It's time to channel your inner Clark.
Griswold, that is -- the holiday-lighting-obsessed hero of National Lampoon's "Vacation" movies.
Whether your preferred look is extreme or subdued in terms of color and wattage, a little planning and some inexpensive hardware can make your display more attractive and safer.
The smart time to install exterior holiday lights is now -- before it gets any colder.
The first thing to do is take inventory of the electrical equipment: lights, extension cords, power stakes and timers. All those things must be rated for outdoor use, says Garry Walker, manager at Strasser Hardware in Kansas City, Kan.
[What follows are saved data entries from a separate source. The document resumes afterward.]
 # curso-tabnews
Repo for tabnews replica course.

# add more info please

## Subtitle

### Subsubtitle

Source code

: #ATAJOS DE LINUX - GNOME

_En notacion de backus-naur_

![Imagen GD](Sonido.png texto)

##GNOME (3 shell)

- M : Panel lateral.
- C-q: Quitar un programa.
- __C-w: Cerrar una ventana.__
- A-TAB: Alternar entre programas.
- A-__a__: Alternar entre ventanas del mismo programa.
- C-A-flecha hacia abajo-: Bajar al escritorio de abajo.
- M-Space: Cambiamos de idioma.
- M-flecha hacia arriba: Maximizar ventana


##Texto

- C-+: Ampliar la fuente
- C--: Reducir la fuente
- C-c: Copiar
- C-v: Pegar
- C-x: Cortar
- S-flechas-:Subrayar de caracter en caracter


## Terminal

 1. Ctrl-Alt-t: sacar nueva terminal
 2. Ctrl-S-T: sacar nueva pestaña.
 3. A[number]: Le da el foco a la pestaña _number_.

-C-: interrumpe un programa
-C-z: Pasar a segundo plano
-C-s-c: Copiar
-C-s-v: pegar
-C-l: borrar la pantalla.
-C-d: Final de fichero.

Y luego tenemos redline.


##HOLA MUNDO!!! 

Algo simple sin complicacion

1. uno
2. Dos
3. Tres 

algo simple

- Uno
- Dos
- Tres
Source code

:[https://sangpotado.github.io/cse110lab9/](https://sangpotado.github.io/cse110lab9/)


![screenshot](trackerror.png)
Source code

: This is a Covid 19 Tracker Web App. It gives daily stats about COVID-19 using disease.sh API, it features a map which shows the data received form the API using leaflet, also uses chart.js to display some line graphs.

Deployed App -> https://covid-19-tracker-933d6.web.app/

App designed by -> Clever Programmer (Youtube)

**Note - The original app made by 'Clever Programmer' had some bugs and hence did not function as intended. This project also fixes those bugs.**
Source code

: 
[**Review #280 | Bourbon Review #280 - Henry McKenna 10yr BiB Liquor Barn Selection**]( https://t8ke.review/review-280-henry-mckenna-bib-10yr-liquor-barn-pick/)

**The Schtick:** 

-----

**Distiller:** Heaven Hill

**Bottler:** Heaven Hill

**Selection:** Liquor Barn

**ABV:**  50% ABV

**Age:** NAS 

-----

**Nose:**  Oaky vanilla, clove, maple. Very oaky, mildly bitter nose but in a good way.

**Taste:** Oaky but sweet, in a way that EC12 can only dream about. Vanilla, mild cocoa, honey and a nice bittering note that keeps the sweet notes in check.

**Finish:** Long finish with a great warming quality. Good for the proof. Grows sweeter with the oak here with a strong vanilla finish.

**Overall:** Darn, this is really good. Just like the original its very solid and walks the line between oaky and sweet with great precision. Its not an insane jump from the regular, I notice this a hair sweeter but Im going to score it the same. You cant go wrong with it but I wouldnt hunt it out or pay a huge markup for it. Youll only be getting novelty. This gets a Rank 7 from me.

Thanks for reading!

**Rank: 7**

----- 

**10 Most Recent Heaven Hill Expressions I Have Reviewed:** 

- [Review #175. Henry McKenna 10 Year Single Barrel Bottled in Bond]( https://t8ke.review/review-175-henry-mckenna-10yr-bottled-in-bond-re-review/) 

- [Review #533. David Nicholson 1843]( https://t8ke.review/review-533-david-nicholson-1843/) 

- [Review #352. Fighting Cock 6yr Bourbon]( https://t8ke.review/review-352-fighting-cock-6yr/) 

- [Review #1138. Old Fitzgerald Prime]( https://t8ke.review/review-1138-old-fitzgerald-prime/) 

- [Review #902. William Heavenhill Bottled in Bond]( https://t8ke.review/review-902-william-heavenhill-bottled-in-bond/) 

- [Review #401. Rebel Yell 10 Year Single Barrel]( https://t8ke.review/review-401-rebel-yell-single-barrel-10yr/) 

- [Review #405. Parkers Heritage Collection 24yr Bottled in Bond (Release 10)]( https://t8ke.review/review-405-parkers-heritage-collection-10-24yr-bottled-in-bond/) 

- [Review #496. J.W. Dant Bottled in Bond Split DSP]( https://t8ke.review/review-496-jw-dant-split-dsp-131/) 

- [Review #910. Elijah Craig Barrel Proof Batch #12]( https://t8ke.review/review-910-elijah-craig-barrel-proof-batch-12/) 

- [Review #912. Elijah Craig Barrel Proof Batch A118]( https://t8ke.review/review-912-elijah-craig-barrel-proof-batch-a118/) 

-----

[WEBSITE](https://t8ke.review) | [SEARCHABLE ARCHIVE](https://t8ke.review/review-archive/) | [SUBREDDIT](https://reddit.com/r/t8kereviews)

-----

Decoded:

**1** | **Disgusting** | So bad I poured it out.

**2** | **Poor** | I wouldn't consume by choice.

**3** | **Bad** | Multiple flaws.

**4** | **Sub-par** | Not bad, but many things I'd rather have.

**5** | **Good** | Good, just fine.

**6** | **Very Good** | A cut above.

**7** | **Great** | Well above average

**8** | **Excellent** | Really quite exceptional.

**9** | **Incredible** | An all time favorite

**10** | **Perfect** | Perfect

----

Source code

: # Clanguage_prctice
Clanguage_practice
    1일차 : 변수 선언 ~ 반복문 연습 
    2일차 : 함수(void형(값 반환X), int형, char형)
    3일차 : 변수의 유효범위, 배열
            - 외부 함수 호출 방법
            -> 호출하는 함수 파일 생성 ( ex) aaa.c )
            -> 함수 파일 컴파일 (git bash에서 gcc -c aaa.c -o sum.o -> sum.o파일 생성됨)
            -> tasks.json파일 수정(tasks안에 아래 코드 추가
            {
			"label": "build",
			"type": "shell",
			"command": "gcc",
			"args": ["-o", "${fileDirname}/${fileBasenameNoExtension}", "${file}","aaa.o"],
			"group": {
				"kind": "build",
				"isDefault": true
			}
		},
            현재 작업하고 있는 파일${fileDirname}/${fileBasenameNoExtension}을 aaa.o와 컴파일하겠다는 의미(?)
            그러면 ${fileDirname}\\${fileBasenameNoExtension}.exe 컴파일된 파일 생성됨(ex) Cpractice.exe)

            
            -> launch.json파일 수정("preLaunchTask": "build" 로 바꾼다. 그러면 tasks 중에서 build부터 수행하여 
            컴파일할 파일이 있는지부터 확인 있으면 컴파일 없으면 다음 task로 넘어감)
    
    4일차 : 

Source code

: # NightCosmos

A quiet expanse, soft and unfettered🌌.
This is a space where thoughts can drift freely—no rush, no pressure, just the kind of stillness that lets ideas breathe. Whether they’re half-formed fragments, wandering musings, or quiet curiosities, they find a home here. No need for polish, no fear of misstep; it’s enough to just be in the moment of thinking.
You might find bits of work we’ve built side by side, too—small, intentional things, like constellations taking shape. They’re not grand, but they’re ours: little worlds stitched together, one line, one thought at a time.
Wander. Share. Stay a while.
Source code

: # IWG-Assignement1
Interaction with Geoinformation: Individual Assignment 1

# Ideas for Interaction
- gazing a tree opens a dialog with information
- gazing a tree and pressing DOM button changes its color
In addition, Walker cautions, if you live in an older home, make sure the outlet you plug your lights into is grounded (most three-pronged outlets are). In newer homes, all outdoor outlets are grounded.
Also make sure the outdoor electrical box is watertight. Use duct tape to seal it, if necessary. Water getting into the box could trip the circuit breaker.
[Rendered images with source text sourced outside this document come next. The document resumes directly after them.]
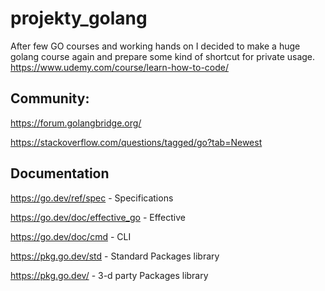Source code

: # projekty_golang

After few GO courses and working hands on I decided to make a huge golang course again and prepare some kind of shortcut for private usage.
https://www.udemy.com/course/learn-how-to-code/

## Community:
https://forum.golangbridge.org/

https://stackoverflow.com/questions/tagged/go?tab=Newest

## Documentation
https://go.dev/ref/spec - Specifications

https://go.dev/doc/effective_go - Effective

https://go.dev/doc/cmd - CLI

https://pkg.go.dev/std - Standard Packages library

https://pkg.go.dev/ - 3-d party Packages library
Next, untangle your existing light strings. Then plug them in to check for burned-out bulbs. With newer lights, a single burned-out bulb won't affect the entire string.
Any cords with a break should be discarded, Walker says. It could be a fire hazard.
When it comes to mounting the lights, do not reach for the staple gun. "If you staple through the cord, you could blow a fuse and ruin your lights," says Walker. Even worse, he says, "you're damaging your home. You're creating holes ants or other insects could start nests in."
Inexpensive plastic hangers and hooks that fasten to gutters or shingles are the way to go, hardware and landscaping experts agree. You can find them at hobby, hardware and discount stores for as little as $2 for a pack of 50.
Some people leave the hooks in place year round, says James Spurgin, assistant manager of Westlake Ace in Kansas City.
Measure the areas you want to outline with lights, and buy enough strings to get the job done. Cheating, such as joining two female ends with a connector is a fire hazard and will short circuit, Spurgin says.
You shouldn't run more than three or four light strings per outlet, Spurgin says. You can buy outdoor-rated power stakes if you need additional outlets.
Make sure no lights are touching the house because they could start a fire, experts say.
If you have to use a ladder to mount your lights, practice good ladder safety, Walker cautions:
- Keep away from power lines.
- Make sure the ladder is in good shape.
- Make sure the feet are firmly planted on the ground and not sinking in loose bedding soil.
When it comes to trends, Spurgin says icicle mesh lights were a hit at his store last year. As for colors, last year blue was hot, he says; the year before it was red.